» **Task statement**: Show all lines of the listing that contain the word "gdipper".

» **Extracted information**:
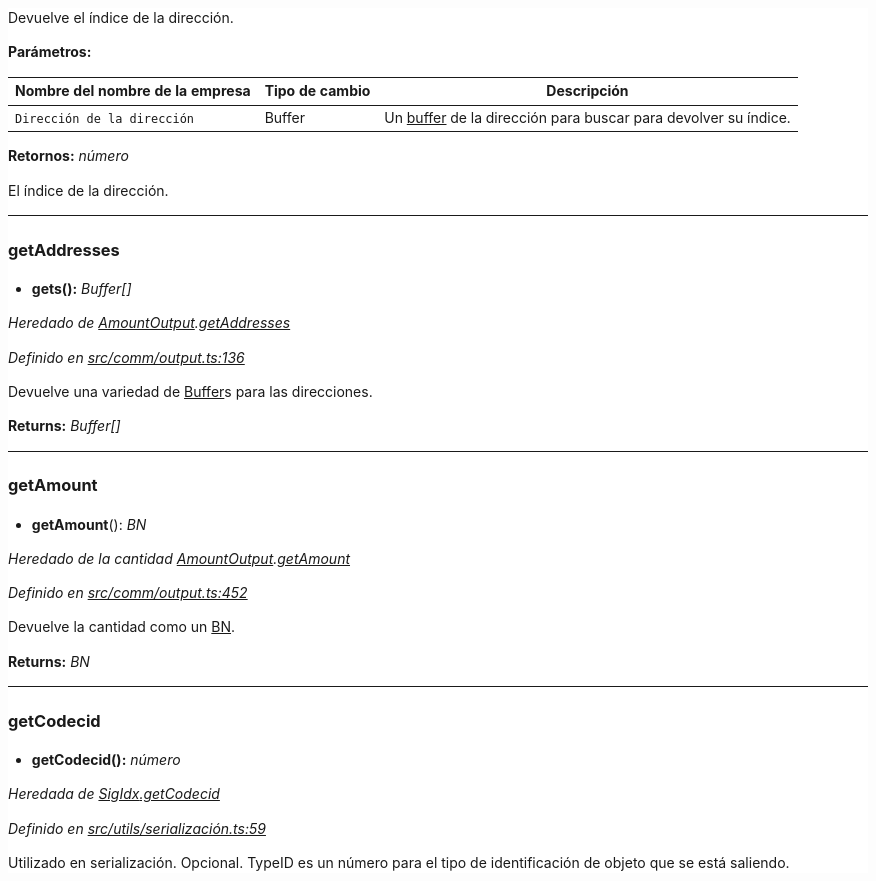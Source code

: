Devuelve el índice de la dirección.

**Parámetros:**

| Nombre del nombre de la empresa | Tipo de cambio | Descripción |
------ | ------ | ------ |
| `Dirección de la dirección` | Buffer | Un [buffer](https://github.com/feross/buffer) de la dirección para buscar para devolver su índice. |

**Retornos:** *número*

El índice de la dirección.

___

### getAddresses

- **gets():** *Buffer[]*

*Heredado de [AmountOutput](api_platformvm_outputs.amountoutput.md).[getAddresses](api_platformvm_outputs.amountoutput.md#getaddresses)*

*Definido en [src/comm/output.ts:136](https://github.com/ava-labs/avalanchejs/blob/ae78dee/src/common/output.ts#L136)*

Devuelve una variedad de [Buffer](https://github.com/feross/buffer)s para las direcciones.

**Returns:** *Buffer[]*

___

### getAmount

- **getAmount**(): *BN*

*Heredado de la cantidad [AmountOutput](api_platformvm_outputs.amountoutput.md).[getAmount](api_platformvm_outputs.amountoutput.md#getamount)*

*Definido en [src/comm/output.ts:452](https://github.com/ava-labs/avalanchejs/blob/ae78dee/src/common/output.ts#L452)*

Devuelve la cantidad como un [BN](https://github.com/indutny/bn.js/).

**Returns:** *BN*

___

### getCodecid

- **getCodecid():** *número*

*Heredada de [SigIdx](common_signature.sigidx.md)[.getCodecid](common_signature.sigidx.md#getcodecid)*

*Definido en [src/utils/serialización.ts:59](https://github.com/ava-labs/avalanchejs/blob/ae78dee/src/utils/serialization.ts#L59)*

Utilizado en serialización. Opcional. TypeID es un número para el tipo de identificación de objeto que se está saliendo.
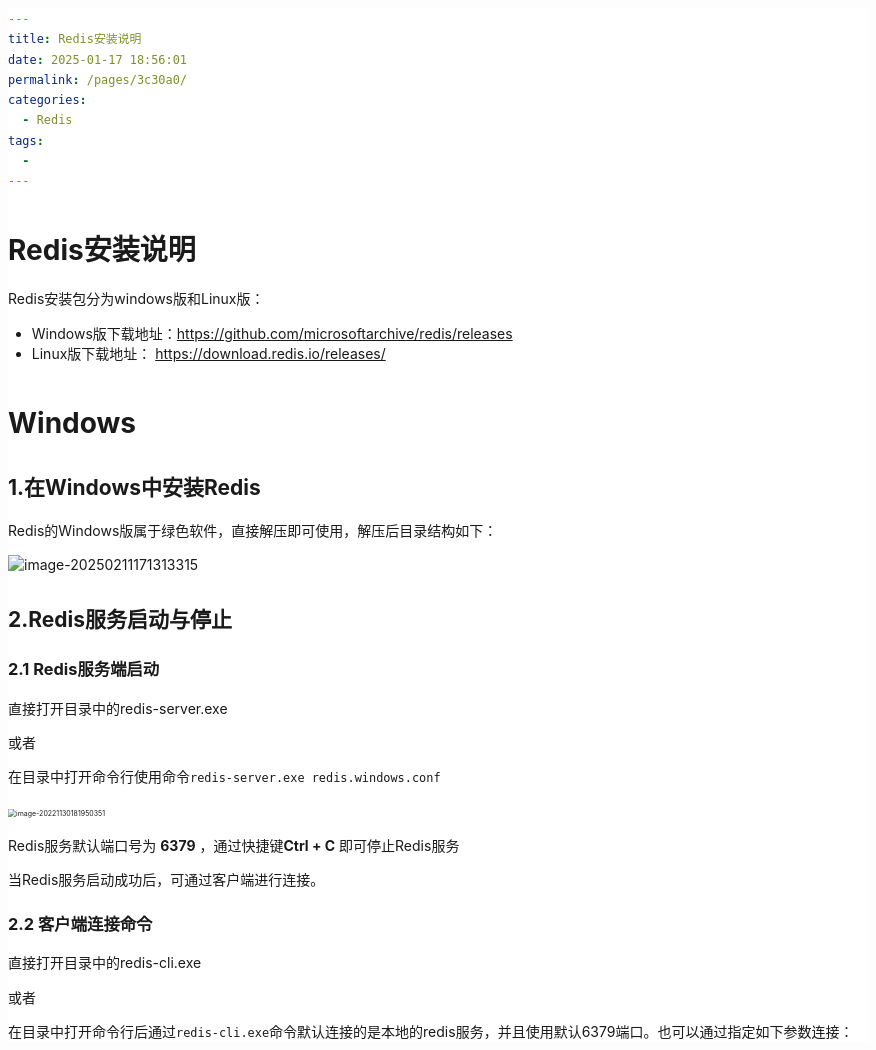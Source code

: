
 ```yaml
---
title: Redis安装说明
date: 2025-01-17 18:56:01
permalink: /pages/3c30a0/
categories:
  - Redis
tags:
  - 
---
```

# Redis安装说明

Redis安装包分为windows版和Linux版：

- Windows版下载地址：https://github.com/microsoftarchive/redis/releases
- Linux版下载地址： https://download.redis.io/releases/ 

# Windows

## **1.在Windows中安装Redis**

Redis的Windows版属于绿色软件，直接解压即可使用，解压后目录结构如下：

![image-20250211171313315](http://stofu80ry.sabkt.gdipper.com/picture/image-20250211171313315.png)

## 2.Redis服务启动与停止

### 2.1 Redis服务端启动

直接打开目录中的redis-server.exe

或者

在目录中打开命令行使用命令`redis-server.exe redis.windows.conf`

<img src="http://stofu80ry.sabkt.gdipper.com/picture/image-20221130181950351.png" alt="image-20221130181950351" style="zoom:50%;" /> 

Redis服务默认端口号为 **6379** ，通过快捷键**Ctrl + C** 即可停止Redis服务

当Redis服务启动成功后，可通过客户端进行连接。



### 2.2 客户端连接命令

直接打开目录中的redis-cli.exe

或者

在目录中打开命令行后通过`redis-cli.exe`命令默认连接的是本地的redis服务，并且使用默认6379端口。也可以通过指定如下参数连接：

» **Solution for this exercise**:
![image-20250211171313315](http://stofu80ry.sabkt.gdipper.com/picture/image-20250211171313315.png)
<img src="http://stofu80ry.sabkt.gdipper.com/picture/image-20221130181950351.png" alt="image-20221130181950351" style="zoom:50%;" /> 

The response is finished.